The facility won’t only be more convenient. It will also enable the department to manage and design a training environment to suit the needs of its officers, who will be able to develop expertise in skills, such as martial arts-based defensive tactics, that require consistent practice.
Walter said that the UP police department hopes to open the doors of the facility to its Park Cities partner agencies, including the Highland Park, SMU, and Highland Park ISD police.
“If there’s a big event, then we’re all responding to it together,” he explained. “Why not have an opportunity to train together?”
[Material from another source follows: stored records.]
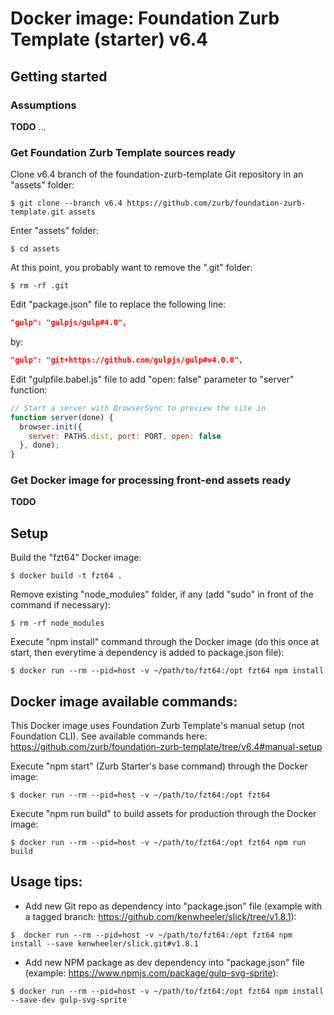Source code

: # Docker image: Foundation Zurb Template (starter) v6.4

## Getting started

### Assumptions
**TODO** ...

### Get Foundation Zurb Template sources ready
Clone v6.4 branch of the foundation-zurb-template Git repository in an "assets" folder:  
```shell
$ git clone --branch v6.4 https://github.com/zurb/foundation-zurb-template.git assets
```

Enter "assets" folder:
```shell
$ cd assets
```

At this point, you probably want to remove the ".git" folder:
```shell
$ rm -rf .git
```

Edit "package.json" file to replace the following line:
```json
"gulp": "gulpjs/gulp#4.0",
```
by:
```json
"gulp": "git+https://github.com/gulpjs/gulp#v4.0.0",
```

Edit "gulpfile.babel.js" file to add "open: false" parameter to "server" function:
```js
// Start a server with BrowserSync to preview the site in
function server(done) {
  browser.init({
    server: PATHS.dist, port: PORT, open: false
  }, done);
}
```

### Get Docker image for processing front-end assets ready

**TODO**

## Setup

Build the "fzt64" Docker image:
```shell
$ docker build -t fzt64 .
```

Remove existing "node_modules" folder, if any (add "sudo" in front of the command if necessary):
```shell
$ rm -rf node_modules
```

Execute "npm install" command through the Docker image (do this once at start, then everytime a dependency is added to package.json file):
```shell
$ docker run --rm --pid=host -v ~/path/to/fzt64:/opt fzt64 npm install
```

## Docker image available commands:

This Docker image uses Foundation Zurb Template's manual setup (not Foundation CLI).
See available commands here: https://github.com/zurb/foundation-zurb-template/tree/v6.4#manual-setup

Execute "npm start" (Zurb Starter's base command) through the Docker image:
```shell
$ docker run --rm --pid=host -v ~/path/to/fzt64:/opt fzt64
```

Execute "npm run build" to build assets for production through the Docker image:
```shell
$ docker run --rm --pid=host -v ~/path/to/fzt64:/opt fzt64 npm run build
```

## Usage tips: 
* Add new Git repo as dependency into "package.json" file (example with a tagged branch: https://github.com/kenwheeler/slick/tree/v1.8.1):
```shell
$  docker run --rm --pid=host -v ~/path/to/fzt64:/opt fzt64 npm install --save kenwheeler/slick.git#v1.8.1
```

* Add new NPM package as dev dependency into "package.json" file (example: https://www.npmjs.com/package/gulp-svg-sprite):
```shell
$ docker run --rm --pid=host -v ~/path/to/fzt64:/opt fzt64 npm install --save-dev gulp-svg-sprite
```
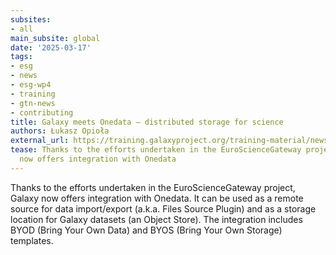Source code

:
 ```yaml
---
subsites:
- all
main_subsite: global
date: '2025-03-17'
tags:
- esg
- news
- esg-wp4
- training
- gtn-news
- contributing
title: Galaxy meets Onedata — distributed storage for science
authors: Łukasz Opioła
external_url: https://training.galaxyproject.org/training-material/news/2025/03/17/galaxy-meets-onedata.html
tease: Thanks to the efforts undertaken in the EuroScienceGateway project, Galaxy
  now offers integration with Onedata
---
```

Thanks to the efforts undertaken in the EuroScienceGateway project, Galaxy now offers integration with Onedata. It can be used as a remote source for data import/export (a.k.a. Files Source Plugin) and as a storage location for Galaxy datasets (an Object Store). The integration includes BYOD (Bring Your Own Data) and BYOS (Bring Your Own Storage) templates.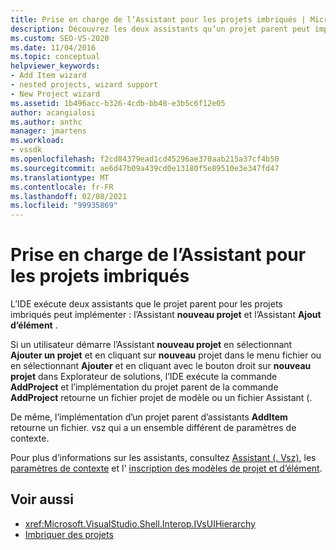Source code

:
 ```yaml
---
title: Prise en charge de l’Assistant pour les projets imbriqués | Microsoft Docs
description: Découvrez les deux assistants qu’un projet parent peut implémenter pour les projets imbriqués dans votre VSPackage dans le kit de développement logiciel (SDK) Visual Studio.
ms.custom: SEO-VS-2020
ms.date: 11/04/2016
ms.topic: conceptual
helpviewer_keywords:
- Add Item wizard
- nested projects, wizard support
- New Project wizard
ms.assetid: 1b496acc-b326-4cdb-bb48-e3b5c6f12e05
author: acangialosi
ms.author: anthc
manager: jmartens
ms.workload:
- vssdk
ms.openlocfilehash: f2cd84379ead1cd45296ae370aab215a37cf4b50
ms.sourcegitcommit: ae6d47b09a439cd0e13180f5e89510e3e347fd47
ms.translationtype: MT
ms.contentlocale: fr-FR
ms.lasthandoff: 02/08/2021
ms.locfileid: "99935869"
---
```

# <a name="wizard-support-for-nested-projects"></a>Prise en charge de l’Assistant pour les projets imbriqués
L’IDE exécute deux assistants que le projet parent pour les projets imbriqués peut implémenter : l’Assistant **nouveau projet** et l’Assistant **Ajout d’élément** .

 Si un utilisateur démarre l’Assistant **nouveau projet** en sélectionnant **Ajouter un projet** et en cliquant sur **nouveau** projet dans le menu fichier ou en sélectionnant **Ajouter** et en cliquant avec le bouton droit sur **nouveau projet** dans Explorateur de solutions, l’IDE exécute la commande **AddProject** et l’implémentation du projet parent de la commande **AddProject** retourne un fichier projet de modèle ou un fichier Assistant (.

 De même, l’implémentation d’un projet parent d’assistants **AddItem** retourne un fichier. vsz qui a un ensemble différent de paramètres de contexte.

 Pour plus d’informations sur les assistants, consultez [Assistant (. Vsz)](../../extensibility/internals/wizard-dot-vsz-file.md), les [paramètres de contexte](../../extensibility/internals/context-parameters.md) et l' [inscription des modèles de projet et d’élément](../../extensibility/internals/registering-project-and-item-templates.md).

## <a name="see-also"></a>Voir aussi
- <xref:Microsoft.VisualStudio.Shell.Interop.IVsUIHierarchy>
- [Imbriquer des projets](../../extensibility/internals/nesting-projects.md)
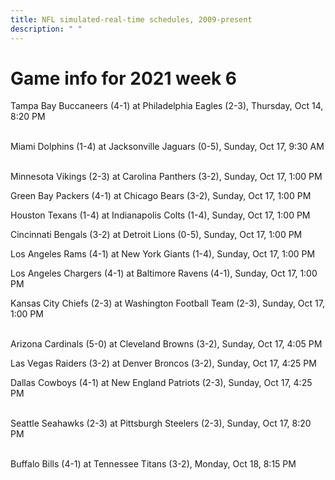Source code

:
 ```yaml
---
title: NFL simulated-real-time schedules, 2009-present
description: " "
---
```


# Game info for 2021 week 6

Tampa Bay Buccaneers (4-1) at Philadelphia Eagles (2-3), Thursday, Oct 14, 8:20 PM

<br/>Miami Dolphins (1-4) at Jacksonville Jaguars (0-5), Sunday, Oct 17, 9:30 AM

<br/>Minnesota Vikings (2-3) at Carolina Panthers (3-2), Sunday, Oct 17, 1:00 PM

Green Bay Packers (4-1) at Chicago Bears (3-2), Sunday, Oct 17, 1:00 PM

Houston Texans (1-4) at Indianapolis Colts (1-4), Sunday, Oct 17, 1:00 PM

Cincinnati Bengals (3-2) at Detroit Lions (0-5), Sunday, Oct 17, 1:00 PM

Los Angeles Rams (4-1) at New York Giants (1-4), Sunday, Oct 17, 1:00 PM

Los Angeles Chargers (4-1) at Baltimore Ravens (4-1), Sunday, Oct 17, 1:00 PM

Kansas City Chiefs (2-3) at Washington Football Team (2-3), Sunday, Oct 17, 1:00 PM

<br/>Arizona Cardinals (5-0) at Cleveland Browns (3-2), Sunday, Oct 17, 4:05 PM

Las Vegas Raiders (3-2) at Denver Broncos (3-2), Sunday, Oct 17, 4:25 PM

Dallas Cowboys (4-1) at New England Patriots (2-3), Sunday, Oct 17, 4:25 PM

<br/>Seattle Seahawks (2-3) at Pittsburgh Steelers (2-3), Sunday, Oct 17, 8:20 PM

<br/>Buffalo Bills (4-1) at Tennessee Titans (3-2), Monday, Oct 18, 8:15 PM

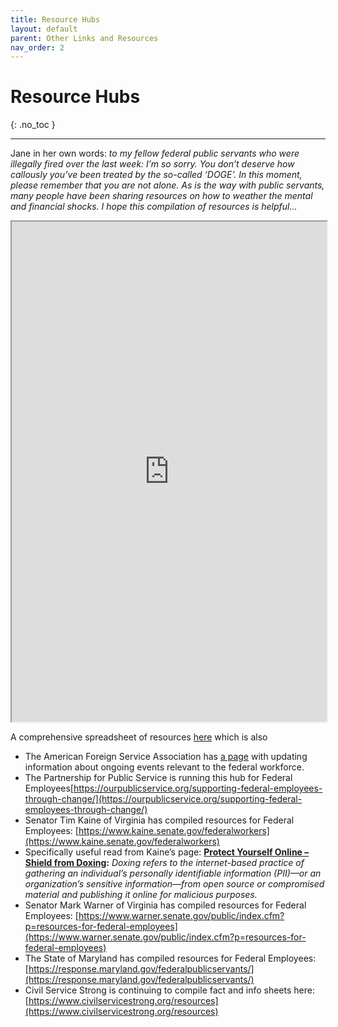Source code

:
 ```yaml
---
title: Resource Hubs
layout: default
parent: Other Links and Resources
nav_order: 2
---
```

# Resource Hubs

{: .no_toc }

---
Jane in her own words: *to my fellow federal public servants who were illegally fired over the last week: I’m so sorry. You don’t deserve how callously you’ve been treated by the so-called ‘DOGE’. In this moment, please remember that you are not alone. As is the way with public servants, many people have been sharing resources on how to weather the mental and financial shocks. I hope this compilation of resources is helpful...*
<iframe src="https://github.com/janejuenyang/persist/blob/main/README.md" width="100%" height="800px"></iframe>

A comprehensive spreadsheet of resources [here](https://docs.google.com/spreadsheets/u/1/d/e/2PACX-1vSGuRJ4ANIy9-nq0qDL9EYjVU_rfURhQ8mAQT_mQtw8Nqd6Ot2zijGzAwgSBQCDTWTgZ6mLnimtyKZ3/pubhtml#) which is also 

- The American Foreign Service Association has [a page](https://afsa.org/foreign-service-workforce-resource-hub?utm_campaign=6870816-Trump%20Administration%20News&utm_medium=email&_hsenc=p2ANqtz-9rX0FVBVJUuCamsJ-ajW9QN1a_WE6RQaGIlqgLhpK3kU4on8tKVzAhK8MPQqiGlzLm889oxxp3cYiHihoW-8Tsn5-UMA&_hsmi=346157336&utm_content=346157336&utm_source=hs_email) with updating information about ongoing events relevant to the federal workforce.
- The Partnership for Public Service is running this hub for Federal Employees[https://ourpublicservice.org/supporting-federal-employees-through-change/](https://ourpublicservice.org/supporting-federal-employees-through-change/)
- Senator Tim Kaine of Virginia has compiled resources for Federal Employees: [https://www.kaine.senate.gov/federalworkers](https://www.kaine.senate.gov/federalworkers)
- Specifically useful read from Kaine’s page: **[Protect Yourself Online – Shield from Doxing](https://www.kaine.senate.gov/imo/media/doc/protect_yourself_online_-_shield_from_doxing.pdf):**
*Doxing refers to the internet-based practice of gathering an individual’s personally identifiable information (PII)—or an organization’s sensitive information—from open source or compromised material and publishing it online for malicious purposes.*
- Senator Mark Warner of Virginia has compiled resources for Federal Employees: [https://www.warner.senate.gov/public/index.cfm?p=resources-for-federal-employees](https://www.warner.senate.gov/public/index.cfm?p=resources-for-federal-employees)
- The State of Maryland has compiled resources for Federal Employees:[https://response.maryland.gov/federalpublicservants/](https://response.maryland.gov/federalpublicservants/)
- Civil Service Strong is continuing to compile fact and info sheets here: [https://www.civilservicestrong.org/resources](https://www.civilservicestrong.org/resources)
The city has allocated $4.5 million toward construction of the new facility, but it is expected to cost less than that. The money comes from the SMU Land Sale Reserve, which was established in 2009 when the city sold $15.8 million in property to SMU for the George W. Bush Presidential Center and other campus improvements.
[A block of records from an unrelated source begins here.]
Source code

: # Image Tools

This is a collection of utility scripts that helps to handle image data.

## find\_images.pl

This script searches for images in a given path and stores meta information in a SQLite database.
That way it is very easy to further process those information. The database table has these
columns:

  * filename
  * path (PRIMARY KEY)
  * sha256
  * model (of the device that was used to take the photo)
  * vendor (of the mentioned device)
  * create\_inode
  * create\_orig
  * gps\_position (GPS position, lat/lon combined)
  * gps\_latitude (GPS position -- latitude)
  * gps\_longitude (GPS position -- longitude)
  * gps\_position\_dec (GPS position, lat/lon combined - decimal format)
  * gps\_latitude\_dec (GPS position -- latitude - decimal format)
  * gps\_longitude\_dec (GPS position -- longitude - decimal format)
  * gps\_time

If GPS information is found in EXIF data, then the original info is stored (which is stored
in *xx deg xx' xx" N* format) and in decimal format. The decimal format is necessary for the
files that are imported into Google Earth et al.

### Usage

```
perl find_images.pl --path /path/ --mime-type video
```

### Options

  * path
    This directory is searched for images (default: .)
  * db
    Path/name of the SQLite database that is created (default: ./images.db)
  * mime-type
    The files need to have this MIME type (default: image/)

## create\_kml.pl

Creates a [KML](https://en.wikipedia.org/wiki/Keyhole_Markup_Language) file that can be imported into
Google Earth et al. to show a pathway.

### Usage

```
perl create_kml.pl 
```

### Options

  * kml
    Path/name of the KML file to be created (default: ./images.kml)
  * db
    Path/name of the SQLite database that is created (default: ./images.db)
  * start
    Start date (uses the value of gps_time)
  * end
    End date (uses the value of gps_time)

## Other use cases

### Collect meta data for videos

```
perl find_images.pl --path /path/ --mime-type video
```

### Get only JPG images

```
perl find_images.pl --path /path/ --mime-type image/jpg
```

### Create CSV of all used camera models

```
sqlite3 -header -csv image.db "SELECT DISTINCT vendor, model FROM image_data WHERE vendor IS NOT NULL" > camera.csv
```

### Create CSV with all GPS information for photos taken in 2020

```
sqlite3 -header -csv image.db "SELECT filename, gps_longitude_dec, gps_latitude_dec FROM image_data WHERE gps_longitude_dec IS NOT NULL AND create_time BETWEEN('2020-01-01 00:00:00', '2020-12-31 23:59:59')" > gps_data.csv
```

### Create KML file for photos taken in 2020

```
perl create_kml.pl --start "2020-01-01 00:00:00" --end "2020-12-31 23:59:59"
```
University Park police officers visited modern gun ranges in other cities while developing plans for the project. When work began in July, CGC General Contractors took down all but three exterior walls, the building’s roof, and its foundation.
The newly reconstructed space will include features specific to its use, such as steel beams to support a 17,000-pound rooftop air return unit, an expanded HVAC mechanical room with specialized equipment, impact resistant drywall, and stainless steel security mesh behind the drywall around the vault and evidence room, site superintendent Dan Ferguson told mayor Tommy Stewart and city council members during an Oct. 24 tour.
Ferguson called his work on the facility a “passion project.”
“My father-in-law was a sheriff for many years, and he would always come home complaining about the local gun training facilities,” Ferguson remembered. “I wish he were alive to see this. This would make him proud.”